Quelques reflets de mon questionnement

  • Moi aussi, je pratique la plaie du mensonge-évitement, c’est vrai ! Je sais bien tourner la tête pour ne pas voir ce qui dérange, ce qui blesse, et surtout ce qui pourrait m’amener à m’engager un peu, à quitter ma zone de confort !
  • Ma tendance à refuser la confrontation par veulerie pseudo-pacifisme relève bien plus du manque de courage que d’une réelle volonté d’apaisement ; et la véracité dans tout ça ?
  • Mes semi-vérités paraissent (presque) crédibles lorsque je pratique la critique alentours, en colportant sans scrupule des affirmations-bateaux…
  • Et que dire de mes convictions, de mes professions de foi figées ? Dans presque tous les domaines, je me tiens renseigné ; mes mises à jour fonctionnent bien dans les registres technologiques, politiques, sociétaux…mais j’en oublie trop souvent le dépoussiérage de mes convictions religieuses et spirituelles. Il est vrai que l’actualisation de ma foi pourrait s’avérer décapante, pour moi, et, peut-être pour d’autres ! Alors, autant me taire – ce qui manque cruellement d’authenticité, je l’avoue…

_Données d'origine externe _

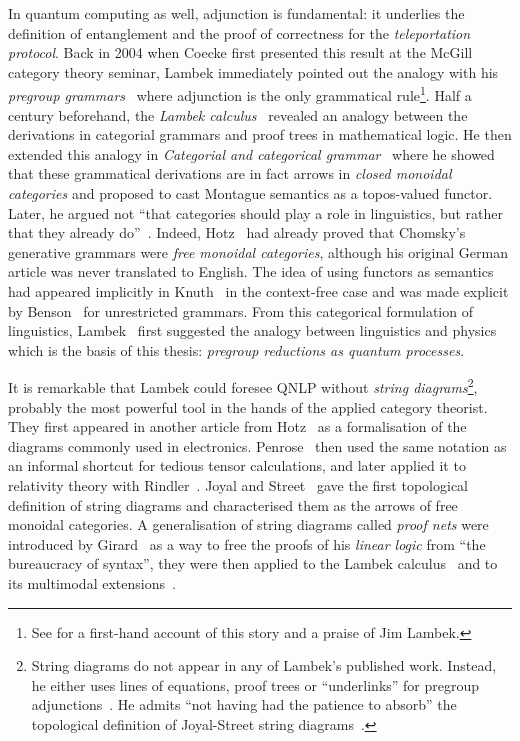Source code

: In quantum computing as well, adjunction is fundamental: it underlies the definition of entanglement and the proof of correctness for the \emph{teleportation protocol}.
Back in 2004 when Coecke first presented this result at the McGill category theory seminar, Lambek immediately pointed out the analogy with his \emph{pregroup grammars}~\cite{Lambek99,Lambek01} where adjunction is the only grammatical rule\footnote
{See \cite{Coecke21} for a first-hand account of this story and a praise of Jim Lambek.}.
Half a century beforehand, the \emph{Lambek calculus}~\cite{Lambek58,Lambek59,Lambek61} revealed an analogy between the derivations in categorial grammars and proof trees in mathematical logic.
He then extended this analogy in \emph{Categorial and categorical grammar}~\cite{Lambek88} where he showed that these grammatical derivations are in fact arrows in \emph{closed monoidal categories} and proposed to cast Montague semantics as a topos-valued functor.
Later, he argued not ``that categories should play a role in linguistics, but rather that they already do''~\cite{Lambek99b}.
Indeed, Hotz~\cite{Hotz66} had already proved that Chomsky's generative grammars were \emph{free monoidal categories}, although his original German article was never translated to English.
The idea of using functors as semantics had appeared implicitly in Knuth~\cite{Knuth68a} in the context-free case and was made explicit by Benson~\cite{Benson70a} for unrestricted grammars.
From this categorical formulation of linguistics, Lambek~\cite{Lambek10} first suggested the analogy between linguistics and physics which is the basis of this thesis: \emph{pregroup reductions as quantum processes}.

It is remarkable that Lambek could foresee QNLP without \emph{string diagrams}\footnote
{String diagrams do not appear in any of Lambek's published work.
Instead, he either uses lines of equations, proof trees or ``underlinks'' for pregroup adjunctions~\cite{Lambek08}.
He admits ``not having had the patience to absorb'' the topological definition of Joyal-Street string diagrams~\cite{Lambek10}.
}, probably the most powerful tool in the hands of the applied category theorist.
They first appeared in another article from Hotz~\cite{Hotz65} as a formalisation of the diagrams commonly used in electronics.
Penrose~\cite{Penrose71} then used the same notation as an informal shortcut for tedious tensor calculations, and later applied it to relativity theory with Rindler~\cite{PenroseRindler84}.
Joyal and Street~\cite{JoyalStreet88,JoyalStreet91,JoyalStreet95} gave the first topological definition of string diagrams and characterised them as the arrows of free monoidal categories.
A generalisation of string diagrams called \emph{proof nets} were introduced by Girard~\cite{Girard87} as a way to free the proofs of his \emph{linear logic} from ``the bureaucracy of syntax'', they were then applied to the Lambek calculus~\cite{Roorda92} and to its multimodal extensions~\cite{MootPuite02}.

Des pistes de réflexion? J’en ai glanées d’intéressantes au détour de mes pérégrinations.

  • D’abord, la notion de vérité a plusieurs sens (cf Frédéric de Conink « Agir, travailler, militer – une théologie de l’action », Excelsis 2016). Le mot vérité, fréquemment employé dans l’évangile de Jean, n’a pas la même signification selon qu’il s’agit du grec ou de l’hébreu. Alors que le monde hellénique parle d’une vérité ultime, en quelque sorte non-atteignable pour les humains que nous sommes, l’hébreu rend compte de variantes de traduction plus ouvertes et donc plus accessibles ; vérité-fidélité, fiabilité, solidité, fermeté. Cette manière de présenter la vérité est très concrète : « la foi, la fidélité et la vérité sont, en hébreu, la même chose […]. Il existe par ailleurs une expression consacrée : ” la bonté et la fidélité ”, qui associe de manière privilégiée, tendresse et vérité, ou amour et fidélité […] » (de Conink, p 359).
  • Cette description d’une authenticité ancrée dans le concret me séduit: vérité-tendresse, sincérité délicate, fragile certainement, mais bien vivante et réelle. Je peux m’en inspirer dans mes contacts, mes échanges, mes conflits intra- et interpersonnels ! C’est une manière différente et concrète de dépasser le dualisme présent dans mes schémas de pensée (juste-faux…) pour ouvrir ma vision, l’adoucir tout en l’élargissant jusqu’à atteindre l’amour inconditionnel qui me transforme en profondeur.
  • Une compréhension renouvelée de la vérité me permet de rester veillant, attentif face aux discours racoleurs, extrêmistes et souvent simplificateurs qui nous interpellent ; elle me donne des outils pour mieux discerner ce qui restaure, réjouit, ouvre en confiance, apporte un plus de vitalité dans mon quotidien.
  • A partir de ce socle de confiance, je peux rejoindre le théologien J. Zink (in Erfahrung mit Gott, Kreuzverlag 1975, S 163, traduction ad hoc) qui écrivait : « La vérité est le reflet de la lumière divine sur le visage d’un humain entrant dans l’obscurité avec assurance. « Je suis la vérité », dit Jésus. Et croire, ce n’est pas tant savoir la vérité, mais bien plus être de la vérité. La vérité est à l’oeuvre lorsqu’il est offert à une personne de mettre malgré tout sa confiance en ce Dieu se reflétant dans le Christ Jésus. Embrasser la vérité, c’est exercer la foi en Jésus-Christ. »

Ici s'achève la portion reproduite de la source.